The Oncologic Drugs Advisory Committee (ODAC) rejected dutasteride (Avodart) by a 17-0 vote, with one abstention. The committee voted 14-2, with two abstentions, against finasteride (Proscar).
Both drugs are currently approved to treat benign prostatic hypertrophy. GlaxoSmithKline sought to expand dutasteride’s indication to include reducing the risk for prostate cancer in men who have had a prior negative biopsy and who have an elevated PSA. Merck wanted a change to finasteride’s label to show results from the Prostate Cancer Prevention Trial (PCPT), which demonstrated the drug’s chemopreventive potential.
The FDA usually follows the recommendations of its advisory committees. However, the agency disregarded an unfavorable ODAC decision and approved erlotinib (Tarceva, OSI Pharmaceuticals) as a maintenance therapy for patients with advanced non–small cell lung cancer earlier this year.
In the PCPT, 4,775 men were randomly assigned to 5 mg daily finasteride and 5,123 were randomly assigned to placebo. Participants were aged 55 years or older with normal digital rectal examinations and PSA levels of 3 ng/mL or less.
Cumulative incidence of prostate cancer was 18.4% in the finasteride arm vs. 24.9% in the placebo arm (RR=0.74; 95% CI, 0.69-0.80). After adjusting for age, race and family history, the OR for a diagnosis of prostate cancer was 0.68 (95% CI, 0.62-0.75) in the finasteride arm.
However, a secondary analysis showed that patients assigned to finasteride were at increased risk for high-grade tumors, 6.3% vs. 5% (RR=1.26; 95% CI, 1.07-1.48). Patients with a Gleason score of 8 to 10 had the greatest increase — that group accounted for roughly 75% of the increased incidence of high-grade tumors.
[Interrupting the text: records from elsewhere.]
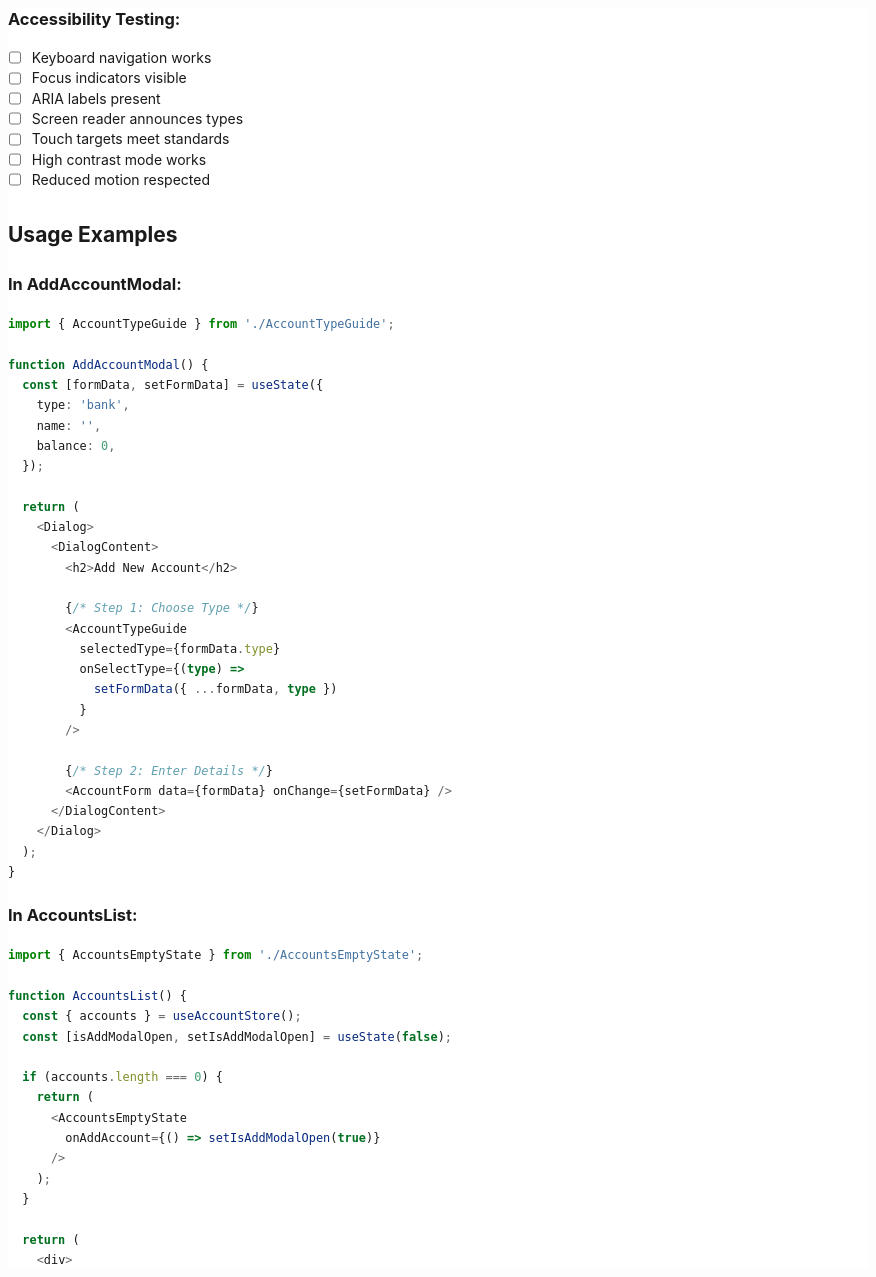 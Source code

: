 ### Accessibility Testing:
- [ ] Keyboard navigation works
- [ ] Focus indicators visible
- [ ] ARIA labels present
- [ ] Screen reader announces types
- [ ] Touch targets meet standards
- [ ] High contrast mode works
- [ ] Reduced motion respected

## Usage Examples

### In AddAccountModal:

```typescript
import { AccountTypeGuide } from './AccountTypeGuide';

function AddAccountModal() {
  const [formData, setFormData] = useState({
    type: 'bank',
    name: '',
    balance: 0,
  });

  return (
    <Dialog>
      <DialogContent>
        <h2>Add New Account</h2>
        
        {/* Step 1: Choose Type */}
        <AccountTypeGuide
          selectedType={formData.type}
          onSelectType={(type) => 
            setFormData({ ...formData, type })
          }
        />
        
        {/* Step 2: Enter Details */}
        <AccountForm data={formData} onChange={setFormData} />
      </DialogContent>
    </Dialog>
  );
}
```

### In AccountsList:

```typescript
import { AccountsEmptyState } from './AccountsEmptyState';

function AccountsList() {
  const { accounts } = useAccountStore();
  const [isAddModalOpen, setIsAddModalOpen] = useState(false);

  if (accounts.length === 0) {
    return (
      <AccountsEmptyState 
        onAddAccount={() => setIsAddModalOpen(true)} 
      />
    );
  }

  return (
    <div>
``` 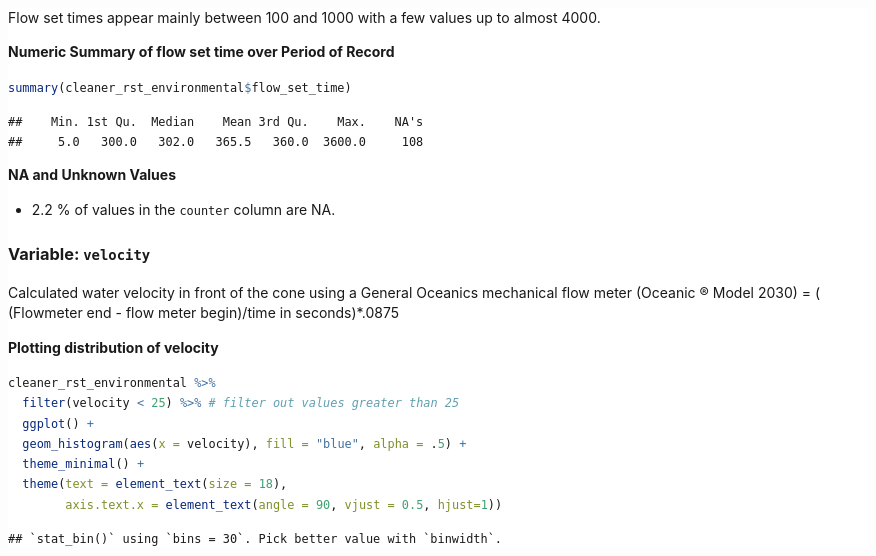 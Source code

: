 Flow set times appear mainly between 100 and 1000 with a few values up
to almost 4000.

**Numeric Summary of flow set time over Period of Record**

``` r
summary(cleaner_rst_environmental$flow_set_time)
```

    ##    Min. 1st Qu.  Median    Mean 3rd Qu.    Max.    NA's 
    ##     5.0   300.0   302.0   365.5   360.0  3600.0     108

**NA and Unknown Values**

-   2.2 % of values in the `counter` column are NA.

### Variable: `velocity`

Calculated water velocity in front of the cone using a General Oceanics
mechanical flow meter (Oceanic ® Model 2030) = ( (Flowmeter end - flow
meter begin)/time in seconds)\*.0875

**Plotting distribution of velocity**

``` r
cleaner_rst_environmental %>% 
  filter(velocity < 25) %>% # filter out values greater than 25
  ggplot() +
  geom_histogram(aes(x = velocity), fill = "blue", alpha = .5) +
  theme_minimal() + 
  theme(text = element_text(size = 18),
        axis.text.x = element_text(angle = 90, vjust = 0.5, hjust=1)) 
```

    ## `stat_bin()` using `bins = 30`. Pick better value with `binwidth`.
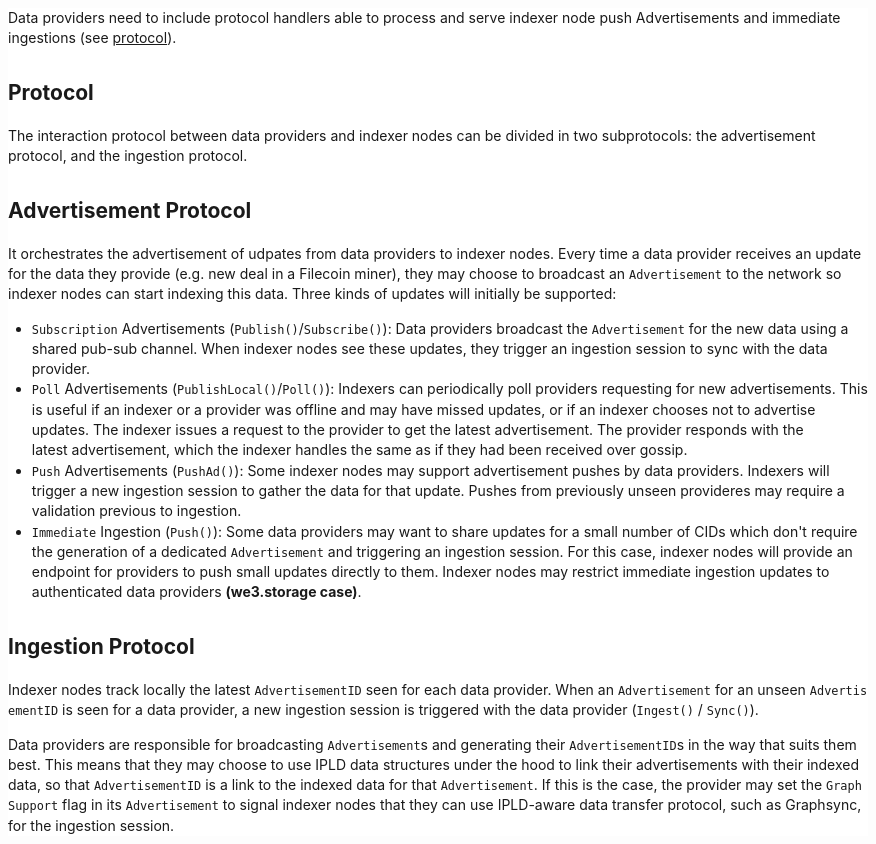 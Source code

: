Data providers need to include protocol handlers able to process and serve indexer node 
push Advertisements and immediate ingestions (see [protocol](#protocol)).

## Protocol
The interaction protocol between data providers and indexer nodes can be divided in two subprotocols: the advertisement protocol, and the ingestion protocol.

## Advertisement Protocol
It orchestrates the advertisement of udpates from data providers to indexer nodes. Every time a data provider receives
an update for the data they provide (e.g. new deal in a Filecoin miner), they may choose to broadcast an `Advertisement`
to the network so indexer nodes can start indexing this data. Three kinds of updates will initially be supported:
- `Subscription` Advertisements (`Publish()`/`Subscribe()`): Data providers broadcast the `Advertisement` for the new data using a shared
pub-sub channel. When indexer nodes see these updates, they trigger an ingestion session to sync with the
data provider. 
- `Poll` Advertisements (`PublishLocal()`/`Poll()`): Indexers can periodically poll providers requesting for new advertisements. This is useful if an indexer or a provider was offline and may have missed updates, or if an indexer chooses not to advertise updates. The indexer issues a request to the provider to get the latest advertisement. The provider responds with the latest advertisement, which the indexer handles the same as if they had been received over gossip.
- `Push` Advertisements (`PushAd()`): Some indexer nodes may support advertisement pushes by data providers. Indexers 
will trigger a new ingestion session to gather the data for that update. Pushes from previously unseen provideres may require a validation previous to ingestion.
- `Immediate` Ingestion (`Push()`): Some data providers may want to share updates for a small number of CIDs which don't
require the generation of a dedicated `Advertisement` and triggering an ingestion session. For this case, indexer
nodes will provide an endpoint for providers to push small updates directly to them. Indexer nodes may
restrict immediate ingestion updates to authenticated data providers __(we3.storage case)__.

## Ingestion Protocol
Indexer nodes track locally the latest `AdvertisementID` seen for each data provider. When an `Advertisement` for an unseen `AdvertisementID` is seen for a data provider, a new ingestion session is triggered with the data provider (`Ingest()` / `Sync()`).

Data providers are responsible for broadcasting `Advertisement`s and generating their `AdvertisementID`s in the way that
suits them best. This means that they may choose to use IPLD data structures under the hood to link their advertisements
with their indexed data, so that `AdvertisementID` is a link to the indexed data for that `Advertisement`. If this is
the case, the provider may set the `GraphSupport` flag in its `Advertisement` to signal indexer nodes that they
can use IPLD-aware data transfer protocol, such as Graphsync, for the ingestion session.
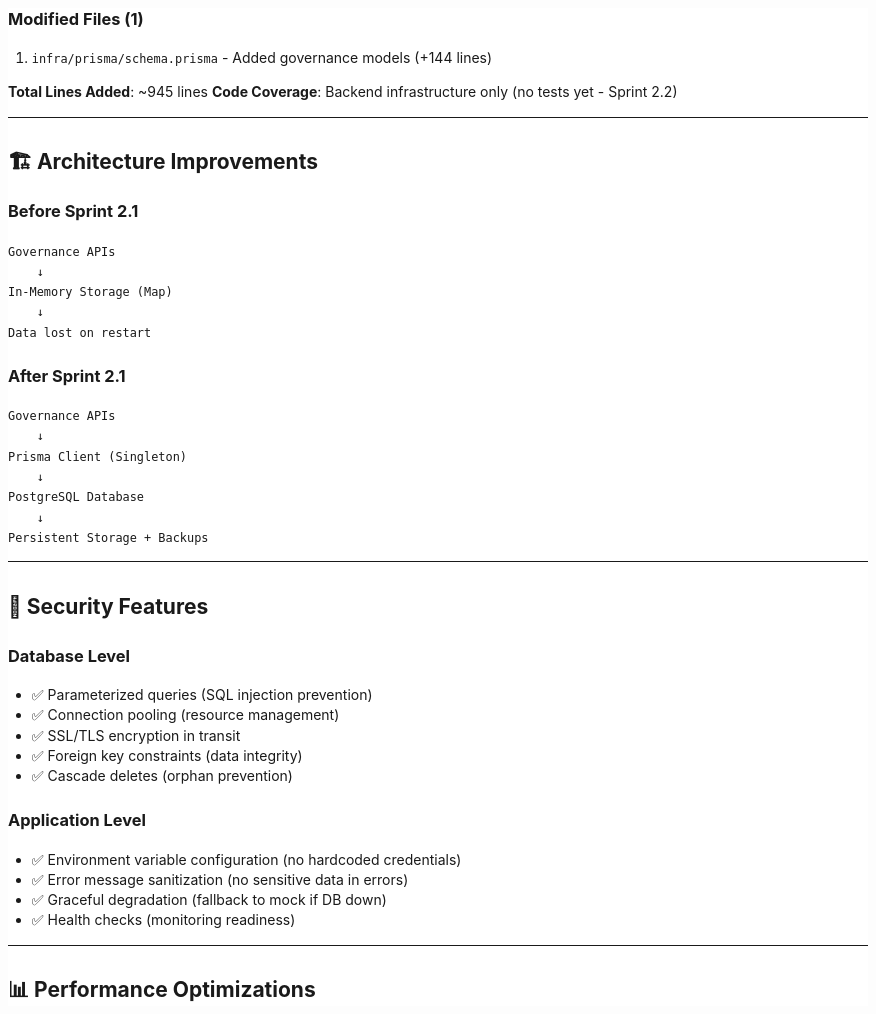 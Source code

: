 ### Modified Files (1)
1. `infra/prisma/schema.prisma` - Added governance models (+144 lines)

**Total Lines Added**: ~945 lines
**Code Coverage**: Backend infrastructure only (no tests yet - Sprint 2.2)

---

## 🏗️ Architecture Improvements

### Before Sprint 2.1
```
Governance APIs
    ↓
In-Memory Storage (Map)
    ↓
Data lost on restart
```

### After Sprint 2.1
```
Governance APIs
    ↓
Prisma Client (Singleton)
    ↓
PostgreSQL Database
    ↓
Persistent Storage + Backups
```

---

## 🔐 Security Features

### Database Level
- ✅ Parameterized queries (SQL injection prevention)
- ✅ Connection pooling (resource management)
- ✅ SSL/TLS encryption in transit
- ✅ Foreign key constraints (data integrity)
- ✅ Cascade deletes (orphan prevention)

### Application Level
- ✅ Environment variable configuration (no hardcoded credentials)
- ✅ Error message sanitization (no sensitive data in errors)
- ✅ Graceful degradation (fallback to mock if DB down)
- ✅ Health checks (monitoring readiness)

---

## 📊 Performance Optimizations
Committee members said the increased risk for poorly differentiated, more aggressive tumors outweighed the potential for chemoprevention associated with finasteride.
GlaxoSmithKline submitted results from the Reduction by Dutasteride of Prostate Cancer Events (REDUCE) trial to support the new application.
The international, multicenter, randomized study included men who had PSA levels between 2.5 ng/mL and 10 ng/mL (aged 50 to 59 years) or between 3 ng/mL and 10 ng/mL (aged 60 to 75 years) at initial screening. All men had one negative prostate biopsy within 6 months before study entry. Participants were randomly assigned to 0.5 mg daily dutasteride (n=4,126) or placebo (n=4,105), and the study required 10 core biopsies performed at 2 and 4 years.
ODAC members did not disagree with Merck’s contention that treatment with dutasteride was associated with a statistically significant 23% reduction in risk, but they said the reduction was driven by tumors with a Gleason score of 6 or less. The committee said the low-grade tumors pose little threat to men with life expectancy of fewer than 10 to 20 years.
“This study met an un-need,” committee member Patrick Loehrer, MD, director of the Melvin and Bren Simon Cancer Center at Indiana University, said. “It decreased the risk of low-grade cancers.”